* _Recorded data_:
* * * * * * * * *

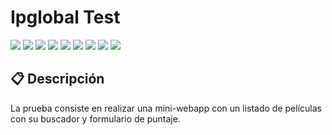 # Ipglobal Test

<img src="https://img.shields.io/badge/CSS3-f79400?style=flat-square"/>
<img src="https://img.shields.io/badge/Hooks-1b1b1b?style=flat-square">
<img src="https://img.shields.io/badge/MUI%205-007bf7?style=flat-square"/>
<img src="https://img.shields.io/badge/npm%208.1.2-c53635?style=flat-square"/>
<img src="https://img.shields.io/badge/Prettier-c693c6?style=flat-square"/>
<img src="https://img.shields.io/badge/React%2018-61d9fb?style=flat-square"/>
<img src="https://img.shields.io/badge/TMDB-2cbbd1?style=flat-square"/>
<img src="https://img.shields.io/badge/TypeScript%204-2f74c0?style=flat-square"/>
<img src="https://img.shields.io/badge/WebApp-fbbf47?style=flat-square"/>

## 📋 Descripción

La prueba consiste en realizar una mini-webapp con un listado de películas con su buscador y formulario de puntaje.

* * * * * * * * *

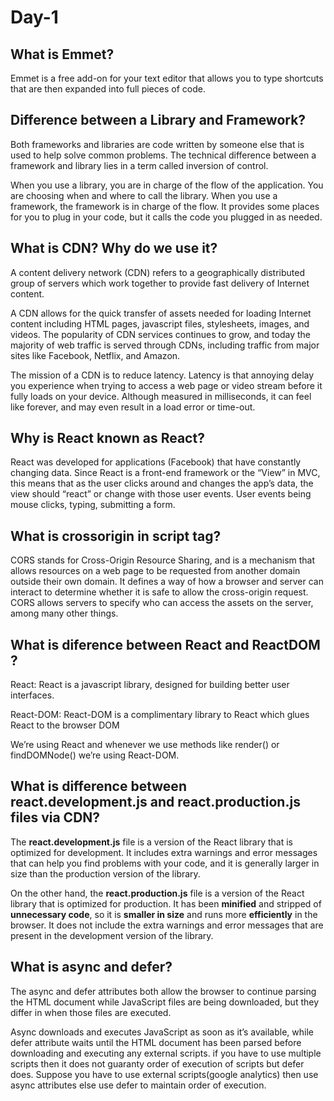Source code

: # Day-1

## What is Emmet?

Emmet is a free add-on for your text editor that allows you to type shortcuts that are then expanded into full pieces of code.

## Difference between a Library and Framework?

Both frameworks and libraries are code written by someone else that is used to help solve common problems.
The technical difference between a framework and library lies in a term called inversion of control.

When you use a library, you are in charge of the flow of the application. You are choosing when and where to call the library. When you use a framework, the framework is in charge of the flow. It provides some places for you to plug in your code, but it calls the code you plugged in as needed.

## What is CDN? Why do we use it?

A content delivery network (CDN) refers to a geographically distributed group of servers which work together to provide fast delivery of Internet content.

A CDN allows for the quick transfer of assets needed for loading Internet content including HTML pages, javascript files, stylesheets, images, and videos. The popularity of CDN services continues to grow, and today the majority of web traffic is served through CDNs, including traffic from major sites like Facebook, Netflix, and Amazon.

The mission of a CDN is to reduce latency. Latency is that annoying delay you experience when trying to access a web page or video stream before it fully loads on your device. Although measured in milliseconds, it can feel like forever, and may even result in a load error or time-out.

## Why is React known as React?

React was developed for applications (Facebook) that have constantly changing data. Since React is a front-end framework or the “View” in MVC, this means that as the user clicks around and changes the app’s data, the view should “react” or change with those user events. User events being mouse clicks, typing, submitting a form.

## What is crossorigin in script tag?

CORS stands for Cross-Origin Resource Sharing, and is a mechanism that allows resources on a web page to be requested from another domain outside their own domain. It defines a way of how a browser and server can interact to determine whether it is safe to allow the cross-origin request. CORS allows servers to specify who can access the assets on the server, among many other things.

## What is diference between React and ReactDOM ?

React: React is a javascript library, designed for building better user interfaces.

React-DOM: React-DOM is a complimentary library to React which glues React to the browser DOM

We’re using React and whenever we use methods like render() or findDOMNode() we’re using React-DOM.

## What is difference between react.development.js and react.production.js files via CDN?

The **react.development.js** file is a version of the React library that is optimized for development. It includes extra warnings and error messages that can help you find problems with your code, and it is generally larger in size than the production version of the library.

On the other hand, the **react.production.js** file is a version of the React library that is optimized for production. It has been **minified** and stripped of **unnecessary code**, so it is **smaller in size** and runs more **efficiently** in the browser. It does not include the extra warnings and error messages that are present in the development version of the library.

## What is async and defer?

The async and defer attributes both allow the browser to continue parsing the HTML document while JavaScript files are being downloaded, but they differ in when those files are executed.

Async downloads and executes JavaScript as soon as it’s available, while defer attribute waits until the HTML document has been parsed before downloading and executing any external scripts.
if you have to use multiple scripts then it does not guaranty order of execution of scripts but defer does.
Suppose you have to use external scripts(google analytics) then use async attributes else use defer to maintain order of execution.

* * * * * * * * *

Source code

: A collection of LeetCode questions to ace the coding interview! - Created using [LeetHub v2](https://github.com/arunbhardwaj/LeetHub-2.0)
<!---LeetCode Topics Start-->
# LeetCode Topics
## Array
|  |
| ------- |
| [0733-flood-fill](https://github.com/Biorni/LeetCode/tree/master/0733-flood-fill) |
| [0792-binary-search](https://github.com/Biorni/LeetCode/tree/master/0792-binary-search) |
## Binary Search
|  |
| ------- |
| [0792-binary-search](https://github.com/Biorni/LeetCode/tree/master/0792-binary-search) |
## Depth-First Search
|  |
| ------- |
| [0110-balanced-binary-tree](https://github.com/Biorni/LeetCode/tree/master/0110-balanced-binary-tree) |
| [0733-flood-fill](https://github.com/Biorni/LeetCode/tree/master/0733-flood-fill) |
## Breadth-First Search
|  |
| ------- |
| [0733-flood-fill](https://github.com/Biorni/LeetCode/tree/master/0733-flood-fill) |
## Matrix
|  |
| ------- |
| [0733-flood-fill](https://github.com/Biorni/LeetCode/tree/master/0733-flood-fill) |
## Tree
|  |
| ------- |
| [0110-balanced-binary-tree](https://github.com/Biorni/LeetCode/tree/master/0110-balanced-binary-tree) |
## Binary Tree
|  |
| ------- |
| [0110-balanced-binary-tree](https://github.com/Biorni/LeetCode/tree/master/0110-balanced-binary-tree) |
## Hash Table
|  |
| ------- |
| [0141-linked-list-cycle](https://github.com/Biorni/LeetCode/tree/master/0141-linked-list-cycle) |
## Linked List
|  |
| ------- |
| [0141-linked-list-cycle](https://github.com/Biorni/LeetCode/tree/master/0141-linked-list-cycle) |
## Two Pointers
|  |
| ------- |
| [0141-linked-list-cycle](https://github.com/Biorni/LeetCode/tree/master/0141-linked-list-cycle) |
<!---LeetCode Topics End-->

* * * * * * * * *

* _What needs to be done_: Whenever a line of the data holds the string "attributes", pick that line out.

* _Exercise result_:
The async and defer attributes both allow the browser to continue parsing the HTML document while JavaScript files are being downloaded, but they differ in when those files are executed.
Suppose you have to use external scripts(google analytics) then use async attributes else use defer to maintain order of execution.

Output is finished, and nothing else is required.